Member, Lagos State House of Assembly
- Incumbent
- Assumed office 2023
- Constituency: Lagos Mainland Constituency II

Personal details
- Party: All Progressives Congress (APC)
- Alma mater: University of Lagos University of Ibadan
- Occupation: Politician, Chemical Engineer, Environmentalist
- Website: Lagos Assembly Profile

= Rasheed Adebola Shabi =

Nigerian politician

Rasheed Adebola Adekola Shabi is a Nigerian chemical engineer, environmentalist, and politician who currently serves as a member of the Lagos State House of Assembly, representing Lagos Mainland Constituency II.
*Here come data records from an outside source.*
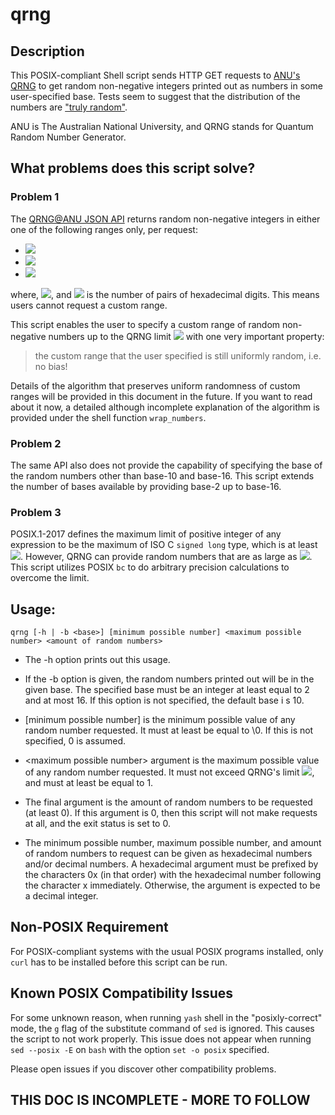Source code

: ﻿# qrng

## Description

This POSIX-compliant Shell script sends HTTP GET requests to [ANU's QRNG](https://qrng.anu.edu.au/) to get random
non-negative integers printed out as numbers in some user-specified base. Tests seem to suggest that the distribution of
the numbers are ["truly random"](http://qrng.anu.edu.au/FAQ.php).

ANU is The Australian National University, and QRNG stands for Quantum Random Number Generator.

## What problems does this script solve?

### Problem 1

The [QRNG@ANU JSON API](https://qrng.anu.edu.au/API/api-demo.php) returns random non-negative integers in either one of 
the following ranges only, per request:

* ![](https://latex.codecogs.com/gif.latex?\left[0,&space;255&space;\right&space;])
* ![](https://latex.codecogs.com/gif.latex?\left[0,&space;65535&space;\right&space;])
* ![](https://latex.codecogs.com/gif.latex?$[0,16^{2\times\\text{block\\_size}}-1]$)

where, ![](https://latex.codecogs.com/gif.latex?$1\leq&space;\\text{block\\_size}\leq1024$), and 
![](https://latex.codecogs.com/gif.latex?$\\text{block\\_size}$) is the number of pairs of hexadecimal digits. This 
means users cannot request a custom range.

This script enables the user to specify a custom range of random non-negative numbers up to the QRNG limit 
![](https://latex.codecogs.com/gif.latex?$16^{2048}&space;-&space;1$) with one very important property:

> the custom range that the user specified is still uniformly random, i.e. no bias!

Details of the algorithm that preserves uniform randomness of custom ranges will be provided in this document in the
future. If you want to read about it now, a detailed although incomplete explanation of the algorithm is provided under
the shell function `wrap_numbers`.

### Problem 2

The same API also does not provide the capability of specifying the base of the random numbers other than base-10 and
base-16. This script extends the number of bases available by providing base-2 up to base-16.

### Problem 3

POSIX.1-2017 defines the maximum limit of positive integer of any expression to be the maximum of ISO C `signed long`
type, which is at least ![](https://latex.codecogs.com/gif.latex?$2^{31}-1$). However, QRNG can provide random numbers 
that are as large as ![](https://latex.codecogs.com/gif.latex?$16^{2048}&space;-&space;1$). This script utilizes POSIX 
`bc` to do arbitrary precision calculations to overcome the limit.


## Usage:

`qrng [-h | -b <base>] [minimum possible number] <maximum possible number> <amount of random numbers>`

* The -h option prints out this usage.

* If the -b option is given, the random numbers printed out will be in the given base. The specified base must be an 
integer at least equal to 2 and at most 16. If this option is not specified, the default base i s 10.

* [minimum possible number] is the minimum possible value of any random number requested. It must at least be equal to
\0. If this is not specified, 0 is assumed. 

* \<maximum possible number> argument is the maximum possible value of any random number requested. It must not exceed
QRNG's limit ![](https://latex.codecogs.com/gif.latex?$16^{2048}&space;-&space;1$), and must at least be equal to 1.

* The final argument is the amount of random numbers to be requested (at least 0). If this argument is 0,  then this
script will not make requests at all, and the exit status is set to 0.                          

* The minimum possible number, maximum possible number, and amount of random numbers to request can be given as
hexadecimal numbers and/or decimal numbers. A hexadecimal argument must be prefixed by the characters 0x (in that
order) with the hexadecimal number following the character x immediately. Otherwise, the argument is expected to be a
decimal integer.

## Non-POSIX Requirement

For POSIX-compliant systems with the usual POSIX programs installed, only `curl` has to be installed before this script
can be run.

## Known POSIX Compatibility Issues

For some unknown reason, when running `yash` shell in the "posixly-correct" mode, the `g` flag of the substitute command
of `sed` is ignored. This causes the script to not work properly. This issue does not appear when running `sed --posix
-E` on `bash` with the option `set -o posix` specified.

Please open issues if you discover other compatibility problems.

## THIS DOC IS INCOMPLETE - MORE TO FOLLOW
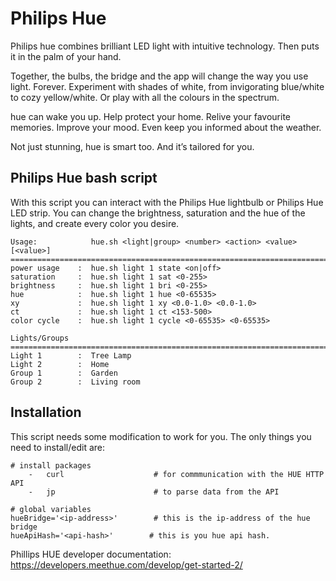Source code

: # Philips Hue
Philips hue combines brilliant LED light with intuitive technology. Then puts it in the palm of your hand.

Together, the bulbs, the bridge and the app will change the way you use light. Forever. Experiment with shades of white, from invigorating blue/white to cozy yellow/white. Or play with all the colours in the spectrum.

hue can wake you up. Help protect your home. Relive your favourite memories. Improve your mood. Even keep you informed about the weather.

Not just stunning, hue is smart too. And it’s tailored for you.

## Philips Hue bash script
With this script you can interact with the Philips Hue lightbulb or Philips Hue LED strip. You can change the brightness, saturation and the hue of the lights, and create every color you desire.

    Usage:            hue.sh <light|group> <number> <action> <value> [<value>]
    ==========================================================================
    power usage    :  hue.sh light 1 state <on|off>
    saturation     :  hue.sh light 1 sat <0-255>
    brightness     :  hue.sh light 1 bri <0-255>
    hue            :  hue.sh light 1 hue <0-65535>
    xy             :  hue.sh light 1 xy <0.0-1.0> <0.0-1.0>
    ct             :  hue.sh light 1 ct <153-500>
    color cycle    :  hue.sh light 1 cycle <0-65535> <0-65535>
    
    Lights/Groups
    ==========================================================================
    Light 1        :  Tree Lamp
    Light 2        :  Home
    Group 1        :  Garden
    Group 2        :  Living room


## Installation
This script needs some modification to work for you. The only things you need to install/edit are:

    # install packages
        -   curl                    # for commmunication with the HUE HTTP API
        -   jp                      # to parse data from the API

    # global variables
    hueBridge='<ip-address>'        # this is the ip-address of the hue bridge
    hueApiHash='<api-hash>'        # this is you hue api hash.

Phillips HUE developer documentation: https://developers.meethue.com/develop/get-started-2/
==Early life and education==
Rasheed Adebola Shabi was born in Lagos State. He attended Federal Government College Kano for his secondary education. He proceeded to the University of Lagos (UNILAG), where he obtained a Bachelor of Science (B.Sc.) in Chemical Engineering. He later earned a Master of Science (M.Sc.) in Chemical Engineering and a second Master of Science (M.Sc.) in Environmental Management, both from the University of Lagos. He is currently a PhD fellow in Environmental Management at the University of Ibadan.

==Career==

===Public service===
Before his election to the legislature, Shabi had a career in the Lagos State Civil Service, serving as the General Manager and Chief Executive Officer of the Lagos State Environmental Protection Agency (LASEPA) from 2008 to 2017.

Following his time at LASEPA, he served as the Special Adviser to the Governor on Environment, where he played a key role in the "Cleaner Lagos Initiative" under the administration of Governor Akinwunmi Ambode.

===Political career===
In the 2023 general elections, Shabi contested for the Lagos Mainland Constituency II seat in the Lagos State House of Assembly under the All Progressives Congress (APC). He won the election, succeeding the previous representative who had moved to the House of Representatives.

Upon his inauguration into the 10th Assembly, he was appointed as the Chairman of the House Committee on Environment (Parastatals). In this capacity, he exercises oversight over agencies such as the Lagos Water Corporation (LWC) and LASEPA, ensuring the implementation of state environmental policies and public-private partnerships.